▸ **Aim of the task**:
Could you say how many lines in the records include "this"? Please give the number by itself.

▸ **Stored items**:
▬▬▬
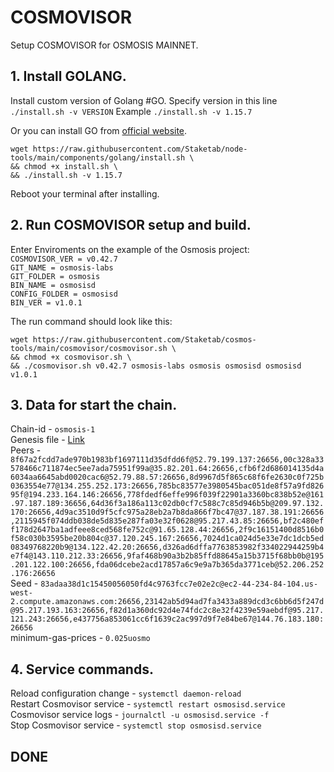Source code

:# COSMOVISOR
Setup COSMOVISOR for OSMOSIS MAINNET.

## 1. Install GOLANG.
Install custom version of Golang #GO. 
Specify version in this line `./install.sh -v VERSION`
Example `./install.sh -v 1.15.7`

Or you can install GO from [official website](https://golang.org/doc/install).
```
wget https://raw.githubusercontent.com/Staketab/node-tools/main/components/golang/install.sh \
&& chmod +x install.sh \
&& ./install.sh -v 1.15.7
```
Reboot your terminal after installing.

## 2. Run COSMOVISOR setup and build.
Enter Enviroments on the example of the Osmosis project:  
`COSMOVISOR_VER = v0.42.7`  
`GIT_NAME = osmosis-labs`  
`GIT_FOLDER = osmosis`  
`BIN_NAME = osmosisd`  
`CONFIG_FOLDER = osmosisd`  
`BIN_VER = v1.0.1`

The run command should look like this:
```
wget https://raw.githubusercontent.com/Staketab/cosmos-tools/main/cosmovisor/cosmovisor.sh \
&& chmod +x cosmovisor.sh \
&& ./cosmovisor.sh v0.42.7 osmosis-labs osmosis osmosisd osmosisd v1.0.1
```

## 3. Data for start the chain. 
Chain-id - `osmosis-1`  
Genesis file - [Link](https://media.githubusercontent.com/media/osmosis-labs/networks/main/osmosis-1/genesis.json)  
Peers - `8f67a2fcdd7ade970b1983bf1697111d35dfdd6f@52.79.199.137:26656,00c328a33578466c711874ec5ee7ada75951f99a@35.82.201.64:26656,cfb6f2d686014135d4a6034aa6645abd0020cac6@52.79.88.57:26656,8d9967d5f865c68f6fe2630c0f725b0363554e77@134.255.252.173:26656,785bc83577e3980545bac051de8f57a9fd82695f@194.233.164.146:26656,778fdedf6effe996f039f22901a3360bc838b52e@161.97.187.189:36656,64d36f3a186a113c02db0cf7c588c7c85d946b5b@209.97.132.170:26656,4d9ac3510d9f5cfc975a28eb2a7b8da866f7bc47@37.187.38.191:26656,2115945f074ddb038de5d835e287fa03e32f0628@95.217.43.85:26656,bf2c480eff178d2647ba1adfeee8ced568fe752c@91.65.128.44:26656,2f9c16151400d8516b0f58c030b3595be20b804c@37.120.245.167:26656,7024d1ca024d5e33e7dc1dcb5ed08349768220b9@134.122.42.20:26656,d326ad6dffa7763853982f334022944259b4e7f4@143.110.212.33:26656,9faf468b90a3b2b85ffd88645a15b3715f68bb0b@195.201.122.100:26656,fda06dcebe2acd17857a6c9e9a7b365da3771ceb@52.206.252.176:26656`  
Seed - `83adaa38d1c15450056050fd4c9763fcc7e02e2c@ec2-44-234-84-104.us-west-2.compute.amazonaws.com:26656,23142ab5d94ad7fa3433a889dcd3c6bb6d5f247d@95.217.193.163:26656,f82d1a360dc92d4e74fdc2c8e32f4239e59aebdf@95.217.121.243:26656,e437756a853061cc6f1639c2ac997d9f7e84be67@144.76.183.180:26656`  
minimum-gas-prices - `0.025uosmo`  

## 4. Service commands.
Reload configuration change - `systemctl daemon-reload`  
Restart Cosmovisor service - `systemctl restart osmosisd.service`  
Cosmovisor service logs - `journalctl -u osmosisd.service -f`  
Stop Cosmovisor service - `systemctl stop osmosisd.service`  

## DONE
▬▬▬
▸ **Finished exercise**:
2